Here is the long road NYCFC and its fans took before this week’s announcement.

The early years

During then-MLS commissioner Don Garber’s State of the Union on Nov. 17, 2010, he confirmed the league was interested in expanding to the city. The New York Red Bulls were already an MLS franchise, but they played their home games at Red Bull Arena in Harrison, New Jersey.

“We’re very focused on our 20th team in New York,” Garber said. “We are very, very focused on this entire process and hope to be able to get something done for 2013.”

Garber stuck to his word. Three years later, NYCFC was officially named the newest club in MLS on May 21, 2013. The new franchise, which was owned by City Football Group and Yankee Global Enterprises, began searching for players, coaches and staff.
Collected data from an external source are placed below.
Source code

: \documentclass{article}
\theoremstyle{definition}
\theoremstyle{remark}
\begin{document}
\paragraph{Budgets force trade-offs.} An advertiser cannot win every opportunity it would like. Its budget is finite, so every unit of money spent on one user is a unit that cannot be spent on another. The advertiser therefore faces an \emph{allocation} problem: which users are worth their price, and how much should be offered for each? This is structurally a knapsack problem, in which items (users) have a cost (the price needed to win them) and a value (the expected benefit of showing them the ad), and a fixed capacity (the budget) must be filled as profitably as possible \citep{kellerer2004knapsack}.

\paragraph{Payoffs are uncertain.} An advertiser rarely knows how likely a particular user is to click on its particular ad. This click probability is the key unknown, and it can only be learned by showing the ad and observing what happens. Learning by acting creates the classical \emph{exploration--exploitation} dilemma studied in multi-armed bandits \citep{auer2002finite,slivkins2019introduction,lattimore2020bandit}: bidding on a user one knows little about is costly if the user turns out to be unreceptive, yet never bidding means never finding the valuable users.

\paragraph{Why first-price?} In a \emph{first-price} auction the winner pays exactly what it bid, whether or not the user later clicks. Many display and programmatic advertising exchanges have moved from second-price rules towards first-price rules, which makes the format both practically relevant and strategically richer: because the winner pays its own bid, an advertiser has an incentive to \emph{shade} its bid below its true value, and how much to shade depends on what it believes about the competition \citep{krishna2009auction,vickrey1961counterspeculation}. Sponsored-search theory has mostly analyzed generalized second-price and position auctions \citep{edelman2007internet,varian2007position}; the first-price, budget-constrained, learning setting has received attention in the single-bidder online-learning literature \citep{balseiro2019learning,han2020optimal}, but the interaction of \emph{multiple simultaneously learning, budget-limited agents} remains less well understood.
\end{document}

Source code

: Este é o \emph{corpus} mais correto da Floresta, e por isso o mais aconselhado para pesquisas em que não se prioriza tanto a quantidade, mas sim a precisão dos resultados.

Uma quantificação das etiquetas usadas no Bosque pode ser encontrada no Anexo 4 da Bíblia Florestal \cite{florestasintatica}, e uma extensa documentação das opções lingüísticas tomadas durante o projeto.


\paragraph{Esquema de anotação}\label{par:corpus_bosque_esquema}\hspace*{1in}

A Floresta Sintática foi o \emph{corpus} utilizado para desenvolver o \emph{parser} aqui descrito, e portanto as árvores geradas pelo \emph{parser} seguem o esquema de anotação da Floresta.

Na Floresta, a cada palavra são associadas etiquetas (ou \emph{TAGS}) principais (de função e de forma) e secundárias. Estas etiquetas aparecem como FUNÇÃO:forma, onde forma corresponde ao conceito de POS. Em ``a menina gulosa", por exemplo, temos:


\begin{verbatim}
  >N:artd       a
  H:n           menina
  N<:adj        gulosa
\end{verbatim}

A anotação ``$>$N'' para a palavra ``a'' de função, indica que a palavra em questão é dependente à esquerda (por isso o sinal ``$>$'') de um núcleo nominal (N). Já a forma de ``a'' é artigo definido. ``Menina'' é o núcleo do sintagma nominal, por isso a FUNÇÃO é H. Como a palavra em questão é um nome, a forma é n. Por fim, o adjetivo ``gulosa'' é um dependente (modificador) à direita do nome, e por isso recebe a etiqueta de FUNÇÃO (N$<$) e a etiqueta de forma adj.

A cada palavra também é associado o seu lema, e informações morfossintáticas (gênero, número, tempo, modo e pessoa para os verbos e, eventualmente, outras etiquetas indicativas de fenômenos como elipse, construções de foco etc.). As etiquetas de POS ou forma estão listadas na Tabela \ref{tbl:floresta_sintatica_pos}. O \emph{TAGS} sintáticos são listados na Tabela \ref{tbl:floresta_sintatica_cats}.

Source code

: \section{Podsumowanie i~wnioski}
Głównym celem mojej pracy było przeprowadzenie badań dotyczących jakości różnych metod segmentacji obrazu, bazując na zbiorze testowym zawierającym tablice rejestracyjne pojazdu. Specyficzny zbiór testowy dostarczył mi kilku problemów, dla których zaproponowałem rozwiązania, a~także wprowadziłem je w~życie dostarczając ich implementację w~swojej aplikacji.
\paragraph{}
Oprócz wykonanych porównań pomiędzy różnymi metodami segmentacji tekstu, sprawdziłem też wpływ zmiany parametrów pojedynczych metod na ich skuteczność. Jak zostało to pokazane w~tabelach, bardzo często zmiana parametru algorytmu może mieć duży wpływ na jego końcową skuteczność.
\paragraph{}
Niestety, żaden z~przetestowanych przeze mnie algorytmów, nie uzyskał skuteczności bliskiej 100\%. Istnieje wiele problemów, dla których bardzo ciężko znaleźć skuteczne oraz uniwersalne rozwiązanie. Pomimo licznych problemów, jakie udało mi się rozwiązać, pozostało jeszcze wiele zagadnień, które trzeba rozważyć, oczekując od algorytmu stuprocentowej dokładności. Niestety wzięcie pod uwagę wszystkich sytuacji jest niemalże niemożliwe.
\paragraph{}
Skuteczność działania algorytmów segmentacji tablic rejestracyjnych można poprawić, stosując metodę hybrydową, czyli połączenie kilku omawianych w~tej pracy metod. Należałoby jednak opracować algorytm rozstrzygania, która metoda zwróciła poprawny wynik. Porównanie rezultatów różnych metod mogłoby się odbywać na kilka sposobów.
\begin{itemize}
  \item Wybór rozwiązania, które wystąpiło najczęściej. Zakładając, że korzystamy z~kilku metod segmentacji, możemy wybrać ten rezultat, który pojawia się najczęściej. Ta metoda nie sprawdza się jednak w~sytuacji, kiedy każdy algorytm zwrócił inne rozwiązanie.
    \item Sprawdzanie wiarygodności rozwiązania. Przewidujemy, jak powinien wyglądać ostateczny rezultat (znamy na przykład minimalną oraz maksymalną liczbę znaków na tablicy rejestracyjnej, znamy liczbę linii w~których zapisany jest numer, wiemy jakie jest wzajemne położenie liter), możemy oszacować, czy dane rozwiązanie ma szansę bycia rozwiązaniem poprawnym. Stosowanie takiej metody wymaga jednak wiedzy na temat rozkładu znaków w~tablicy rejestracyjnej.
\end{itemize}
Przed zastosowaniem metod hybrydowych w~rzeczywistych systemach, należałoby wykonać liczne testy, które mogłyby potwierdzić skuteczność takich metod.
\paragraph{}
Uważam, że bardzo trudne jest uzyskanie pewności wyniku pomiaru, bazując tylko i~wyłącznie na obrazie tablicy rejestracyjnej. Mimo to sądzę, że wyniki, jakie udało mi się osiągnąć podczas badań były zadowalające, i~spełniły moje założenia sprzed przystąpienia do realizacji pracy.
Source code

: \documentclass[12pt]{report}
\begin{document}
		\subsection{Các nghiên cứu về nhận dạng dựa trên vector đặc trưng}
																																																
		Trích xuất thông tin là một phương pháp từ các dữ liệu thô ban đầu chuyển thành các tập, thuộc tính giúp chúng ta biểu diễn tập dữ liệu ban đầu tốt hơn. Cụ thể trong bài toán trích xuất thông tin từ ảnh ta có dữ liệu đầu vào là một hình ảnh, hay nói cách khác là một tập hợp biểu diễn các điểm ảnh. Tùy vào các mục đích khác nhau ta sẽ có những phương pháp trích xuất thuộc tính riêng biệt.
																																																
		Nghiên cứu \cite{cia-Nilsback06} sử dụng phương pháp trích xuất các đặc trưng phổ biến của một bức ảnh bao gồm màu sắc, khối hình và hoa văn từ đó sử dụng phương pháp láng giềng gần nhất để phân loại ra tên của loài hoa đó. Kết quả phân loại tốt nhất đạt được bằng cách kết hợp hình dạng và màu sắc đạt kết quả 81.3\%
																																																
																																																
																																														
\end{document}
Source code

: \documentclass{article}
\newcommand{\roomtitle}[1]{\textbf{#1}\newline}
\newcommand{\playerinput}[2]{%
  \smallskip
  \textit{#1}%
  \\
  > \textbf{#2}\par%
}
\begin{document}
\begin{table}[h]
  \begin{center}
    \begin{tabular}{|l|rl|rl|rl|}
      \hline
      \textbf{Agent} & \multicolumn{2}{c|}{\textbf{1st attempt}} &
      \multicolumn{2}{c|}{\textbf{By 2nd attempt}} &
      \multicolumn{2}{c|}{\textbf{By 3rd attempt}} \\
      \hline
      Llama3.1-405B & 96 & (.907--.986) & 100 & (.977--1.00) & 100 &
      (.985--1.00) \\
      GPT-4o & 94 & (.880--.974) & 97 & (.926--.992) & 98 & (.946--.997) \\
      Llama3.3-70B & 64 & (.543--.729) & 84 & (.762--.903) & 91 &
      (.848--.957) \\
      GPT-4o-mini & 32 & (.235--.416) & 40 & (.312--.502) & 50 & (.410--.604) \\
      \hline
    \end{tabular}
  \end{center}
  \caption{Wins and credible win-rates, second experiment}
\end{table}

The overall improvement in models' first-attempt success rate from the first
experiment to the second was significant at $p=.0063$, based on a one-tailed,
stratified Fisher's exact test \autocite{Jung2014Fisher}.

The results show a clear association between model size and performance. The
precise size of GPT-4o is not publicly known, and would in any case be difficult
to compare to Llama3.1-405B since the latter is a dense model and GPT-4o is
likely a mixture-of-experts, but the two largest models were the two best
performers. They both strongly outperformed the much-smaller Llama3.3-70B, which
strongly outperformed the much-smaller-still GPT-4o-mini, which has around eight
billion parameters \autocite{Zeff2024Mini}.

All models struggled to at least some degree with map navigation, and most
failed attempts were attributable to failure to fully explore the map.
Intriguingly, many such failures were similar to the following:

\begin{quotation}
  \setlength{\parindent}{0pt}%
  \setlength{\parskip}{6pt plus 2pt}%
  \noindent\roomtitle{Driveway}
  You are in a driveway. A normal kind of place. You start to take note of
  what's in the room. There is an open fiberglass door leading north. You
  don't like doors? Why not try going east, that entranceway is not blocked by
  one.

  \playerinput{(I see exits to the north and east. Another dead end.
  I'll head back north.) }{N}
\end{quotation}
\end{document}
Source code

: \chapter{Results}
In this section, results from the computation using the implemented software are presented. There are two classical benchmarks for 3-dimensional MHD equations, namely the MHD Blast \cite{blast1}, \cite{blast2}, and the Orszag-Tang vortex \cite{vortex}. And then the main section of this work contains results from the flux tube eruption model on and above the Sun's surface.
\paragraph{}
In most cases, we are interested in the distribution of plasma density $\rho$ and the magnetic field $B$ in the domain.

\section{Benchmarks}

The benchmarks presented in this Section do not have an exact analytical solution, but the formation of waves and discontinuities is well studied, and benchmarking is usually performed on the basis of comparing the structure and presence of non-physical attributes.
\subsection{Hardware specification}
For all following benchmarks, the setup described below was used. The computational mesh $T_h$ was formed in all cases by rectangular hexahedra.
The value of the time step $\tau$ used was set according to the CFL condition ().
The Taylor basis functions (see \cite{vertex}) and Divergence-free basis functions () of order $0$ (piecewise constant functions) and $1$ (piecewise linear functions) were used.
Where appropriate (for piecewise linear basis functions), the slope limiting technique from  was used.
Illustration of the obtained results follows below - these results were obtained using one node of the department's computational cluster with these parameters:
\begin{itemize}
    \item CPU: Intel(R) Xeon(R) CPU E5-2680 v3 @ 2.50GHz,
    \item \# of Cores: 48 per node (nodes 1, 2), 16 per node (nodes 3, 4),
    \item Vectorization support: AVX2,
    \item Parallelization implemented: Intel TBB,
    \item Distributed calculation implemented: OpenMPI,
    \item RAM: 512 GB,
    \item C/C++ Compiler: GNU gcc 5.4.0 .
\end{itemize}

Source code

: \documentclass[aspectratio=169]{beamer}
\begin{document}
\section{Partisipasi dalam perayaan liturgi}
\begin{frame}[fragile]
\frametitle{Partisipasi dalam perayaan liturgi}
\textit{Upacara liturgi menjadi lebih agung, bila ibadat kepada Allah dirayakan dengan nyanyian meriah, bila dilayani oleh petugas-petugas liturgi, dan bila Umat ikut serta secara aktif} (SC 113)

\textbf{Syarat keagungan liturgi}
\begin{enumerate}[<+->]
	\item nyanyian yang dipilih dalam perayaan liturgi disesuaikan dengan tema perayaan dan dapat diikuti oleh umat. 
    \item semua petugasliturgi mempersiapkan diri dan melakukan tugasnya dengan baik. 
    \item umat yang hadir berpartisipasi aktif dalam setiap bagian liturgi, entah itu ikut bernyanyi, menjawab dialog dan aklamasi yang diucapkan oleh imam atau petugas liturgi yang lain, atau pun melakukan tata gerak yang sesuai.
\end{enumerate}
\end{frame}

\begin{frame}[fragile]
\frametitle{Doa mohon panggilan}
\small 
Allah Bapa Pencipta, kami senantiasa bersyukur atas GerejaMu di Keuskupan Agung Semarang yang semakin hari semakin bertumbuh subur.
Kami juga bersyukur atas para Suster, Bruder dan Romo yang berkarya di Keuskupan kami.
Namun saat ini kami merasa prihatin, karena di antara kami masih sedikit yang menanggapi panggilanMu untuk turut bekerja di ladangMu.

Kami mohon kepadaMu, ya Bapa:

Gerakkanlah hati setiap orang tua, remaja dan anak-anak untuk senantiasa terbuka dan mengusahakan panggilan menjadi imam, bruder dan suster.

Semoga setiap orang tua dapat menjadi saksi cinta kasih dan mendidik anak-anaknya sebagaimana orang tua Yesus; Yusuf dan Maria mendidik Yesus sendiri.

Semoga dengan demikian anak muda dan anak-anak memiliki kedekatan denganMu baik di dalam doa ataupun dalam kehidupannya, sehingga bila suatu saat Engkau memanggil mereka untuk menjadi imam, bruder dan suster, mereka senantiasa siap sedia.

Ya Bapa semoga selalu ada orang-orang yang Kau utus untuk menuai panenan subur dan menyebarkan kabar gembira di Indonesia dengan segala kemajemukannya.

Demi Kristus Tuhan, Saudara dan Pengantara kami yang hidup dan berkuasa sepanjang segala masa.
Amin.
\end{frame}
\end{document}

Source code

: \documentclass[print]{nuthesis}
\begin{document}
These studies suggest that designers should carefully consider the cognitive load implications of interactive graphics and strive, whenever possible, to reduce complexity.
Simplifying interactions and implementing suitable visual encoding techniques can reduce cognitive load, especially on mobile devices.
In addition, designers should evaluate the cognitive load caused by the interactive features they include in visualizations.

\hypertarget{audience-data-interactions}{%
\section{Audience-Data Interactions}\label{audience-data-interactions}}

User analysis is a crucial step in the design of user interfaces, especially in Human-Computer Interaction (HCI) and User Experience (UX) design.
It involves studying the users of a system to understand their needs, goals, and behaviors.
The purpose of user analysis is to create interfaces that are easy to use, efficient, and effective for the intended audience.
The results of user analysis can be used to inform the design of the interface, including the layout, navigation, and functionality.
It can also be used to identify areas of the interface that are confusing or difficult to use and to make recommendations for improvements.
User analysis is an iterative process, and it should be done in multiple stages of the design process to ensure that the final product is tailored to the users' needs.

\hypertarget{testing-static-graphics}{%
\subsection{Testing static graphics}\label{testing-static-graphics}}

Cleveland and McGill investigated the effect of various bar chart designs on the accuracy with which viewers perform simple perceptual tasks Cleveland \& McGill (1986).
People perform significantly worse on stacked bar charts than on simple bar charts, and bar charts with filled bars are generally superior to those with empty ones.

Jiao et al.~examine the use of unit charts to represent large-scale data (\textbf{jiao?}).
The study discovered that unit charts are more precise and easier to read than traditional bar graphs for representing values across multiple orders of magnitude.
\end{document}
But they also needed a home.

A long search

The club confirmed in 2014 that they would play home games at Yankee Stadium, adding that plans for building their own stadium were in progress.

The search got off to a rocky start two years prior. In 2012, the club pursued a plan to build a stadium in Flushing Meadows Corona Park, but for a variety of reasons — including the proposed stadium being on parkland — the proposal could not garner enough support to become reality.

NYCFC pivoted and looked at other locations in the five boroughs. The New York Post reported in 2014 that the club was close to agreeing on a deal for a 28,000-seat stadium just south of Yankee Stadium. However, the city soon abandoned the plan due to concerns over scheduling and the size of the stadium.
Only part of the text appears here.